Gjensidige Forsikring ASA
- Company type: Allmennaksjeselskap
- Traded as: OSE: GJF
- Industry: Financial services
- Founded: 1923
- Headquarters: Oslo, Norway
- Area served: Norway, Denmark and Sweden
- Key people: Geir Holmgren (CEO), Inge Hansen (Chairman)
- Products: Insurance, pensions, savings, online banking
- Revenue: NOK 24.16 billion (2015)
- Net income: NOK 3.785 billion (2015)
- Total assets: NOK 129.264 billion (end 2015)
- Total equity: NOK 23.3 billion (end 2015)
- Number of employees: 3,908 (end 2015)
- Subsidiaries: Gjensidige Bank, Gjensidige Pensjon og Sparing
- Website: www.gjensidige.com (Corporate) www.gjensidige.no (Norway) www.gjensidige.se (Sweden) www.gjensidige.dk (Denmark)

= Gjensidige =

Norwegian insurance company

Gjensidige Forsikring ASA is a Norwegian insurance company. The company traces its roots back to 1816 when a fire mutual was founded as Land Gjensidige Brandkasse in what is today Innlandet county. Gjensidige demutualised and listed on the Oslo Stock Exchange in December 2010. The firm, headquartered in Oslo, has a market share of some 26% (2021) in the Norwegian insurance market. The company has 36 branch offices in Norway, not including affiliated fire mutuals, and 1 million customers. Gjensidige has subsidiaries in Denmark and Sweden.

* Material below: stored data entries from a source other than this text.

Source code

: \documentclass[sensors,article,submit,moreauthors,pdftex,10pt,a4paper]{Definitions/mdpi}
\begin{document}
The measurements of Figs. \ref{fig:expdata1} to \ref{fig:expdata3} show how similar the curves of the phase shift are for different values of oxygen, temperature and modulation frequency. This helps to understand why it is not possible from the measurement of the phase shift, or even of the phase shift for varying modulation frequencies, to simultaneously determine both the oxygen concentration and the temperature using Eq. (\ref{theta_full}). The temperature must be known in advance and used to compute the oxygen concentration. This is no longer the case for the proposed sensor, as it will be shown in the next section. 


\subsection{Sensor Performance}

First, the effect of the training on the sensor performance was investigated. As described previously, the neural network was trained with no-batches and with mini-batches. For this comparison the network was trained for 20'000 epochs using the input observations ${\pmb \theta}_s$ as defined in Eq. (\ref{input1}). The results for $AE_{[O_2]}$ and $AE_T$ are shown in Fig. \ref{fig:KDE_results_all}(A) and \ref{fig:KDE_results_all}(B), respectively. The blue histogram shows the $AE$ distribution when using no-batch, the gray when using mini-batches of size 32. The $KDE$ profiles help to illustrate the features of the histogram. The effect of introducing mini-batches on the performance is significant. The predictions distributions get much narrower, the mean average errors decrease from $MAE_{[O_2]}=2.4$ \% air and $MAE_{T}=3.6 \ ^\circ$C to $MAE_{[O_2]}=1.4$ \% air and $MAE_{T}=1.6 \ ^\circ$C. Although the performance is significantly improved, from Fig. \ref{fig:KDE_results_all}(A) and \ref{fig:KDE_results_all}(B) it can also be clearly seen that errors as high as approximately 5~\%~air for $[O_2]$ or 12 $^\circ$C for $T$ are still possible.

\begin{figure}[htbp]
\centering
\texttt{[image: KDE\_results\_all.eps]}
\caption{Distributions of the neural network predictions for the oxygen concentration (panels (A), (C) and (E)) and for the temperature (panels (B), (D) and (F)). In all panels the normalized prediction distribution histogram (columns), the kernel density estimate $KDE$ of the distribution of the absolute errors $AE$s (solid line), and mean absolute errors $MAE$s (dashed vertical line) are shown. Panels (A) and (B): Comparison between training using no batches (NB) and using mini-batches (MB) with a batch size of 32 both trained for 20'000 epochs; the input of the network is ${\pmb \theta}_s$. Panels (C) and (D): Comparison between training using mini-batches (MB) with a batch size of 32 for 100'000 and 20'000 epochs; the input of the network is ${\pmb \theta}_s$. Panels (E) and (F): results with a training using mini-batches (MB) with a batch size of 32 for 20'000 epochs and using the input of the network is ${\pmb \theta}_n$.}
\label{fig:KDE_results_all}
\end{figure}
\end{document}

The company offers all kinds of insurance for retail customers, agriculture and business. It also offers pensions and savings products.

==History==
Although the company traces its roots back to 1816, the brand name Gjensidige originates from the life insurance company Christiania almindelige gjensidige forsørgelsesanstalt that was established in 1847. In the early 1970s the p&c-company traded under the name Samtrygd, whereas the life insurance company had simplified its name to Gjensidige Liv. The two companies formed a strategic alliance in 1976, adopting Gjensidige as a joint brand name, but as both companies were mutually owned they did not merge.

In 1992 Gjensidige acquired Forenede Forsikring and in 1993 Gjensidige Bank was created with banking services. In 1999 Gjensidige and the savings bank Sparebanken NOR created the Gjensidige NOR-group. The Group was a strategic alliance between mutually owned companies. When Gjensidige NOR merged with Den norske Bank in 2003 to form DnB NOR, Gjensidige Forsikring remained an independent company.

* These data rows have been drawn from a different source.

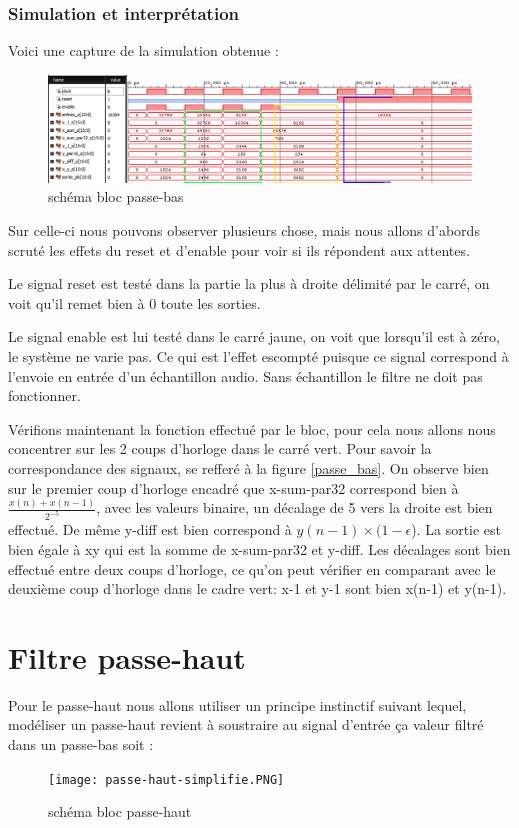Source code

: \documentclass[hidelinks]{article}
\begin{document}
    \subsubsection{Simulation et interprétation}
    Voici une capture de la simulation obtenue :
    \begin{figure}[h]
    	\centering
    	\includegraphics[width=15cm, keepaspectratio=true]{simu_pb_1.PNG}
    	\caption{schéma bloc passe-bas}
	\end{figure}
	Sur celle-ci nous pouvons observer plusieurs chose, mais nous allons d'abords scruté les effets du reset et d'enable pour voir si ils répondent aux attentes.
	
	Le signal reset est testé dans la partie la plus à droite délimité par le carré, on voit qu'il remet bien à 0 toute les sorties.
    
    
    Le signal enable est lui testé dans le carré jaune, on voit que lorsqu'il est à zéro, le système ne varie pas. Ce qui est l'effet escompté puisque ce signal correspond à l'envoie en entrée d'un échantillon audio. Sans échantillon le filtre ne doit pas fonctionner.
    
    Vérifions maintenant la fonction effectué par le bloc, pour cela nous allons nous concentrer sur les 2 coups d'horloge dans le carré vert. Pour savoir la correspondance des signaux, se refferé à la figure \ref{passe_bas}.
    On observe bien sur le premier coup d'horloge encadré que x-sum-par32 correspond bien à ${\frac{x(n)+x(n-1)}{2^{-5}}}$, avec les valeurs binaire, un décalage de 5 vers la droite est bien effectué. De même y-diff est bien correspond à $y(n-1)\times(1-\epsilon$). La sortie est bien égale à xy qui est la somme de x-sum-par32 et y-diff. Les décalages sont bien effectué entre deux coups d'horloge, ce qu'on peut vérifier en comparant avec le deuxième coup d'horloge dans le cadre vert: x-1 et y-1 sont bien x(n-1) et y(n-1).
	
    \section{Filtre passe-haut}
    Pour le passe-haut nous allons utiliser un principe instinctif suivant lequel, modéliser un passe-haut revient à soustraire au signal d'entrée ça valeur filtré dans un passe-bas soit :
    \begin{figure}[h]
    	\centering
    	\texttt{[image: passe-haut-simplifie.PNG]}
    	\caption{schéma bloc passe-haut}
    \end{figure}
\end{document}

In 2007 Gjensidige acquired shares in Storebrand, and for some time held the position as the number one shareholder with 24.33% of the stock. The entire shareholding was sold in 2014.

In 2010 Gjensidige demutualised and was listed on the Oslo Stock Exchange. The Gjensidige Foundation is the largest owner with some 62 percent of the shares.